Dataset entries:
-- Opening Marker --
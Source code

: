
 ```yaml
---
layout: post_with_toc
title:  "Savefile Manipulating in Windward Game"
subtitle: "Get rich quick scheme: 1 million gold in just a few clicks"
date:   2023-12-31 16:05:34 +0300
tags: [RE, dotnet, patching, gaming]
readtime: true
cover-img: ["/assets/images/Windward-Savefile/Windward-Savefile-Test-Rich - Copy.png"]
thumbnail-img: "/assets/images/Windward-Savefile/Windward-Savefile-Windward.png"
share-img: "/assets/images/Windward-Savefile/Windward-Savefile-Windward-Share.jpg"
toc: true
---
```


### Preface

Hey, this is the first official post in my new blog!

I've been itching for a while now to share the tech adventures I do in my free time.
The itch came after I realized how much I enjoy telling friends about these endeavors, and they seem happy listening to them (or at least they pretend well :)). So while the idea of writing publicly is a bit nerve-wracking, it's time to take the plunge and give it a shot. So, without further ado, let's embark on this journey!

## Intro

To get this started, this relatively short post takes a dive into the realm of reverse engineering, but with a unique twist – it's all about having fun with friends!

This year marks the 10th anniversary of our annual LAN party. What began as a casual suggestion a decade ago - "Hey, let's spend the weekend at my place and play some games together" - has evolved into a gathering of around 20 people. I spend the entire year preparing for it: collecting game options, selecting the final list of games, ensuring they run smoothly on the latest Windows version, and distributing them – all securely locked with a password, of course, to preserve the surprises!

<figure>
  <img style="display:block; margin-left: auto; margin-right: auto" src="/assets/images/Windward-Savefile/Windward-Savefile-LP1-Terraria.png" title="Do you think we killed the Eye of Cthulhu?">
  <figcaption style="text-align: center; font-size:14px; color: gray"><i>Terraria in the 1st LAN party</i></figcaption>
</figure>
-- Closing Marker --
What to do: Nothing but the lines above from the one containing "### Preface" through the one containing "you think we" should appear in the answer, each repeated exactly.

Response area:
### Preface

Hey, this is the first official post in my new blog!

I've been itching for a while now to share the tech adventures I do in my free time.
The itch came after I realized how much I enjoy telling friends about these endeavors, and they seem happy listening to them (or at least they pretend well :)). So while the idea of writing publicly is a bit nerve-wracking, it's time to take the plunge and give it a shot. So, without further ado, let's embark on this journey!

## Intro

To get this started, this relatively short post takes a dive into the realm of reverse engineering, but with a unique twist – it's all about having fun with friends!

This year marks the 10th anniversary of our annual LAN party. What began as a casual suggestion a decade ago - "Hey, let's spend the weekend at my place and play some games together" - has evolved into a gathering of around 20 people. I spend the entire year preparing for it: collecting game options, selecting the final list of games, ensuring they run smoothly on the latest Windows version, and distributing them – all securely locked with a password, of course, to preserve the surprises!

<figure>
  <img style="display:block; margin-left: auto; margin-right: auto" src="/assets/images/Windward-Savefile/Windward-Savefile-LP1-Terraria.png" title="Do you think we killed the Eye of Cthulhu?">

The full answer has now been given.